[Collection entries]
+++

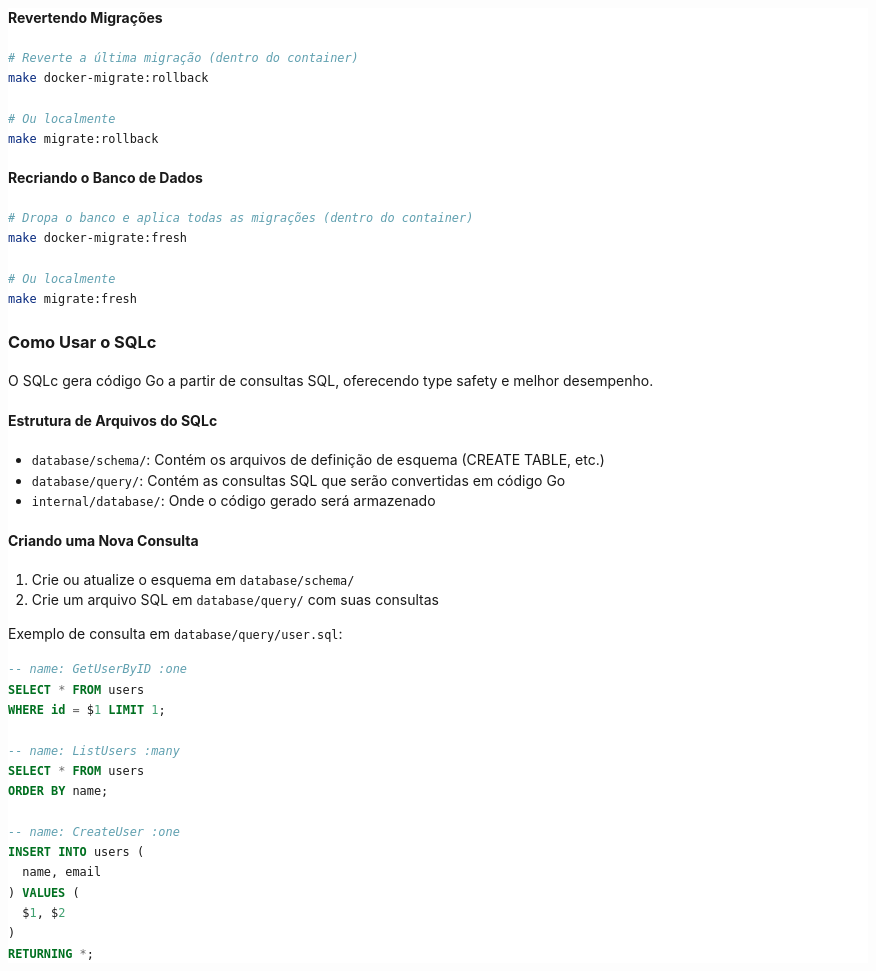 #### Revertendo Migrações

```bash
# Reverte a última migração (dentro do container)
make docker-migrate:rollback

# Ou localmente
make migrate:rollback
```

#### Recriando o Banco de Dados

```bash
# Dropa o banco e aplica todas as migrações (dentro do container)
make docker-migrate:fresh

# Ou localmente
make migrate:fresh
```

### Como Usar o SQLc

O SQLc gera código Go a partir de consultas SQL, oferecendo type safety e melhor desempenho.

#### Estrutura de Arquivos do SQLc

- `database/schema/`: Contém os arquivos de definição de esquema (CREATE TABLE, etc.)
- `database/query/`: Contém as consultas SQL que serão convertidas em código Go
- `internal/database/`: Onde o código gerado será armazenado

#### Criando uma Nova Consulta

1. Crie ou atualize o esquema em `database/schema/`
2. Crie um arquivo SQL em `database/query/` com suas consultas

Exemplo de consulta em `database/query/user.sql`:

```sql
-- name: GetUserByID :one
SELECT * FROM users
WHERE id = $1 LIMIT 1;

-- name: ListUsers :many
SELECT * FROM users
ORDER BY name;

-- name: CreateUser :one
INSERT INTO users (
  name, email
) VALUES (
  $1, $2
)
RETURNING *;
```
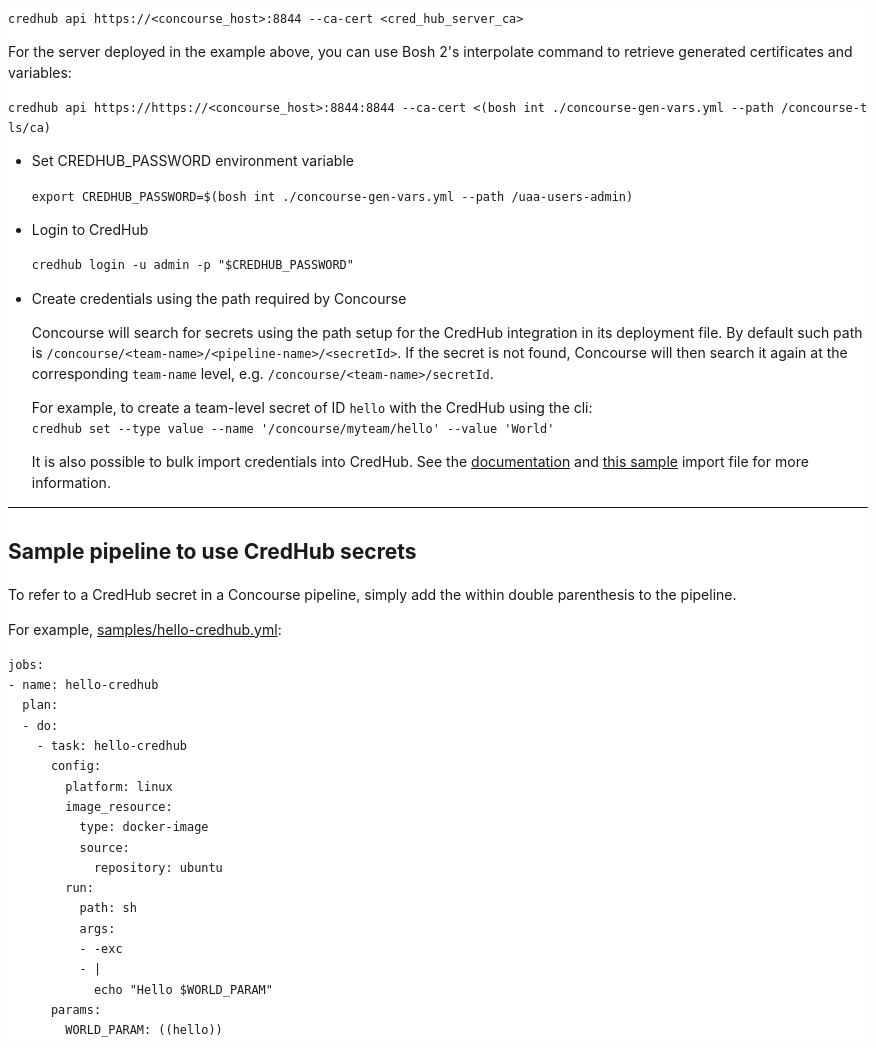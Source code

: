   `credhub api https://<concourse_host>:8844 --ca-cert <cred_hub_server_ca>`  

  For the server deployed in the example above, you can use Bosh 2's interpolate command to retrieve generated certificates and variables:  

  `credhub api https://https://<concourse_host>:8844:8844 --ca-cert <(bosh int ./concourse-gen-vars.yml --path /concourse-tls/ca)`  

- Set CREDHUB_PASSWORD environment variable  

  `export CREDHUB_PASSWORD=$(bosh int ./concourse-gen-vars.yml --path /uaa-users-admin)`

- Login to CredHub  

  `credhub login -u admin -p "$CREDHUB_PASSWORD"`

- Create credentials using the path required by Concourse

  Concourse will search for secrets using the path setup for the CredHub integration in its deployment file. By default such path is `/concourse/<team-name>/<pipeline-name>/<secretId>`.
  If the secret is not found, Concourse will then search it again at the corresponding `team-name` level, e.g. `/concourse/<team-name>/secretId`.

  For example, to create a team-level secret of ID `hello` with the CredHub using the cli:  
  `credhub set --type value --name '/concourse/myteam/hello' --value 'World'`

  It is also possible to bulk import credentials into CredHub. See the [documentation](https://credhub-api.cfapps.io/#bulk-import) and [this sample](
  https://gist.github.com/gdenn/3134b970d1262005eab1a95464e0d0f7) import file for more information.  

---
## <a name="sample-pipeline"></a> Sample pipeline to use CredHub secrets

To refer to a CredHub secret in a Concourse pipeline, simply add the <secretId> within double parenthesis to the pipeline.

For example, [samples/hello-credhub.yml](samples/hello-credhub.yml):
```
jobs:
- name: hello-credhub
  plan:
  - do:
    - task: hello-credhub
      config:
        platform: linux
        image_resource:
          type: docker-image
          source:
            repository: ubuntu
        run:
          path: sh
          args:
          - -exc
          - |
            echo "Hello $WORLD_PARAM"
      params:
        WORLD_PARAM: ((hello))

```

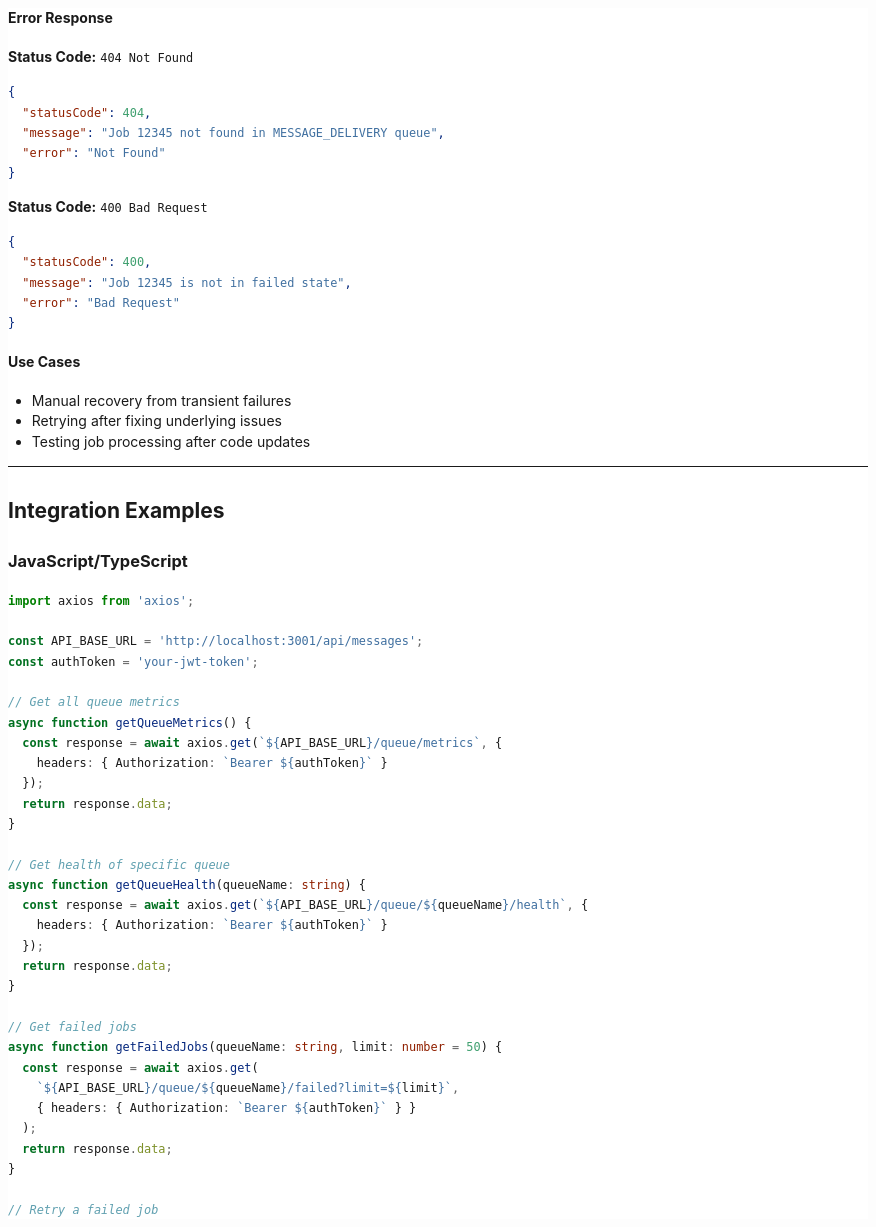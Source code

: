 #### Error Response

**Status Code:** `404 Not Found`

```json
{
  "statusCode": 404,
  "message": "Job 12345 not found in MESSAGE_DELIVERY queue",
  "error": "Not Found"
}
```

**Status Code:** `400 Bad Request`

```json
{
  "statusCode": 400,
  "message": "Job 12345 is not in failed state",
  "error": "Bad Request"
}
```

#### Use Cases

- Manual recovery from transient failures
- Retrying after fixing underlying issues
- Testing job processing after code updates

---

## Integration Examples

### JavaScript/TypeScript

```typescript
import axios from 'axios';

const API_BASE_URL = 'http://localhost:3001/api/messages';
const authToken = 'your-jwt-token';

// Get all queue metrics
async function getQueueMetrics() {
  const response = await axios.get(`${API_BASE_URL}/queue/metrics`, {
    headers: { Authorization: `Bearer ${authToken}` }
  });
  return response.data;
}

// Get health of specific queue
async function getQueueHealth(queueName: string) {
  const response = await axios.get(`${API_BASE_URL}/queue/${queueName}/health`, {
    headers: { Authorization: `Bearer ${authToken}` }
  });
  return response.data;
}

// Get failed jobs
async function getFailedJobs(queueName: string, limit: number = 50) {
  const response = await axios.get(
    `${API_BASE_URL}/queue/${queueName}/failed?limit=${limit}`,
    { headers: { Authorization: `Bearer ${authToken}` } }
  );
  return response.data;
}

// Retry a failed job
```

+++

Work required :: Type the entries again verbatim. Any pictures should be skipped.

Solution to the exercise ::
 #### Revertendo Migrações

```bash
# Reverte a última migração (dentro do container)
make docker-migrate:rollback

# Ou localmente
make migrate:rollback
```

#### Recriando o Banco de Dados

```bash
# Dropa o banco e aplica todas as migrações (dentro do container)
make docker-migrate:fresh

# Ou localmente
make migrate:fresh
```

### Como Usar o SQLc

O SQLc gera código Go a partir de consultas SQL, oferecendo type safety e melhor desempenho.

#### Estrutura de Arquivos do SQLc

- `database/schema/`: Contém os arquivos de definição de esquema (CREATE TABLE, etc.)
- `database/query/`: Contém as consultas SQL que serão convertidas em código Go
- `internal/database/`: Onde o código gerado será armazenado

#### Criando uma Nova Consulta

1. Crie ou atualize o esquema em `database/schema/`
2. Crie um arquivo SQL em `database/query/` com suas consultas

Exemplo de consulta em `database/query/user.sql`:

```sql
-- name: GetUserByID :one
SELECT * FROM users
WHERE id = $1 LIMIT 1;

-- name: ListUsers :many
SELECT * FROM users
ORDER BY name;

-- name: CreateUser :one
INSERT INTO users (
  name, email
) VALUES (
  $1, $2
)
RETURNING *;
```
Source code

:   `credhub api https://<concourse_host>:8844 --ca-cert <cred_hub_server_ca>`  

  For the server deployed in the example above, you can use Bosh 2's interpolate command to retrieve generated certificates and variables:  

  `credhub api https://https://<concourse_host>:8844:8844 --ca-cert <(bosh int ./concourse-gen-vars.yml --path /concourse-tls/ca)`  

- Set CREDHUB_PASSWORD environment variable  

  `export CREDHUB_PASSWORD=$(bosh int ./concourse-gen-vars.yml --path /uaa-users-admin)`

- Login to CredHub  

  `credhub login -u admin -p "$CREDHUB_PASSWORD"`

- Create credentials using the path required by Concourse

  Concourse will search for secrets using the path setup for the CredHub integration in its deployment file. By default such path is `/concourse/<team-name>/<pipeline-name>/<secretId>`.
  If the secret is not found, Concourse will then search it again at the corresponding `team-name` level, e.g. `/concourse/<team-name>/secretId`.

  For example, to create a team-level secret of ID `hello` with the CredHub using the cli:  
  `credhub set --type value --name '/concourse/myteam/hello' --value 'World'`

  It is also possible to bulk import credentials into CredHub. See the [documentation](https://credhub-api.cfapps.io/#bulk-import) and [this sample](
  https://gist.github.com/gdenn/3134b970d1262005eab1a95464e0d0f7) import file for more information.  

---
## <a name="sample-pipeline"></a> Sample pipeline to use CredHub secrets

To refer to a CredHub secret in a Concourse pipeline, simply add the <secretId> within double parenthesis to the pipeline.

For example, [samples/hello-credhub.yml](samples/hello-credhub.yml):
```
jobs:
- name: hello-credhub
  plan:
  - do:
    - task: hello-credhub
      config:
        platform: linux
        image_resource:
          type: docker-image
          source:
            repository: ubuntu
        run:
          path: sh
          args:
          - -exc
          - |
            echo "Hello $WORLD_PARAM"
      params:
        WORLD_PARAM: ((hello))

```

Source code

: #### Error Response

**Status Code:** `404 Not Found`

```json
{
  "statusCode": 404,
  "message": "Job 12345 not found in MESSAGE_DELIVERY queue",
  "error": "Not Found"
}
```

**Status Code:** `400 Bad Request`

```json
{
  "statusCode": 400,
  "message": "Job 12345 is not in failed state",
  "error": "Bad Request"
}
```

#### Use Cases

- Manual recovery from transient failures
- Retrying after fixing underlying issues
- Testing job processing after code updates

---

## Integration Examples

### JavaScript/TypeScript

```typescript
import axios from 'axios';

const API_BASE_URL = 'http://localhost:3001/api/messages';
const authToken = 'your-jwt-token';

// Get all queue metrics
async function getQueueMetrics() {
  const response = await axios.get(`${API_BASE_URL}/queue/metrics`, {
    headers: { Authorization: `Bearer ${authToken}` }
  });
  return response.data;
}

// Get health of specific queue
async function getQueueHealth(queueName: string) {
  const response = await axios.get(`${API_BASE_URL}/queue/${queueName}/health`, {
    headers: { Authorization: `Bearer ${authToken}` }
  });
  return response.data;
}

// Get failed jobs
async function getFailedJobs(queueName: string, limit: number = 50) {
  const response = await axios.get(
    `${API_BASE_URL}/queue/${queueName}/failed?limit=${limit}`,
    { headers: { Authorization: `Bearer ${authToken}` } }
  );
  return response.data;
}

// Retry a failed job
```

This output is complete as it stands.